HAGL Joint-Stock Co., Vietnam's second-biggest listed property developer, reported a high debt-to-asset ratio of 63 percent for last year, but tried to allay concerns about its financial condition.
Total debts at the company reached VND15.5 trillion (US$744.5 million) at the end of 2011, up 50 percent from the previous year, with interest bearing debts accounting for 75 percent, news website VnExpress reported Sunday. Its assets were valued at VND25.5 trillion.
Despite the high ratio of debts over assets, HAGL officials remain positive about its business.
Vo Truong Son, deputy chief financial officer, said the company began to prepare for an economic downturn in 2008 and "there is nothing urgent about the current situation."
He said while interest-bearing debts were large, including VND5.7 trillion in bank loans, most of them have been invested in projects that will translate into assets later.
"The interest expense will therefore bring back corresponding revenues and will not affect profits at HAGL," he said.
However, an unidentified economist told VnExpress that the 63 percent ratio is "alarming" since it is much higher than the average acceptable ratio in other countries.
Fitch Ratings in March revised the outlook for Vietnam's top property developer HAGL to negative.
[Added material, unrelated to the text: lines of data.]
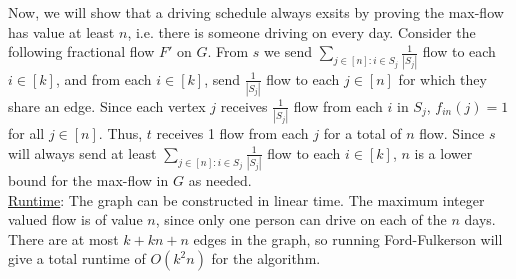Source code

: \documentclass{article}
\begin{document}
Now, we will show that a driving schedule always exsits by proving the max-flow has value at least $n$, i.e. there is someone driving on every day. Consider the following fractional flow $F'$ on $G$. From $s$ we send $\sum_{j \in[n]:i \in S_j} \frac{1}{|S_j|}$ flow to each $i \in [k]$, and from each $i \in [k]$, send $\frac{1}{|S_j|}$ flow to each $j \in [n]$ for which they share an edge. Since each vertex $j$ receives $\frac{1}{|S_j|}$ flow from each $i$ in $S_j$, $f_{in}(j) = 1$ for all $j \in [n]$. Thus, $t$ receives 1 flow from each $j$ for a total of $n$ flow. Since $s$ will always send at least $\sum_{j \in[n]:i \in S_j} \frac{1}{|S_j|}$ flow to each $i \in [k]$, $n$ is a lower bound for the max-flow in $G$ as needed. \\[0.5ex]
\underline{Runtime}: The graph can be constructed in linear time. The maximum integer valued flow is of value $n$, since only one person can drive on each of the $n$ days. There are at most $k + kn + n$ edges in the graph, so running Ford-Fulkerson will give a total runtime of $O(k^2n)$ for the algorithm. 
\end{document}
According to Fitch, the company faced higher credit risks due to a sharp drop in property sales in Ho Chi Minh City.
Chairman Doan Nguyen Duc has said real estate accounted for 55.9 percent of total revenues for his company last year, but the ratio will fall gradually to around 15 percent. He said rubber and electricity will become the top priorities for HAGL.
He announced last month a plan to sell apartments at half the price of similar products on the market.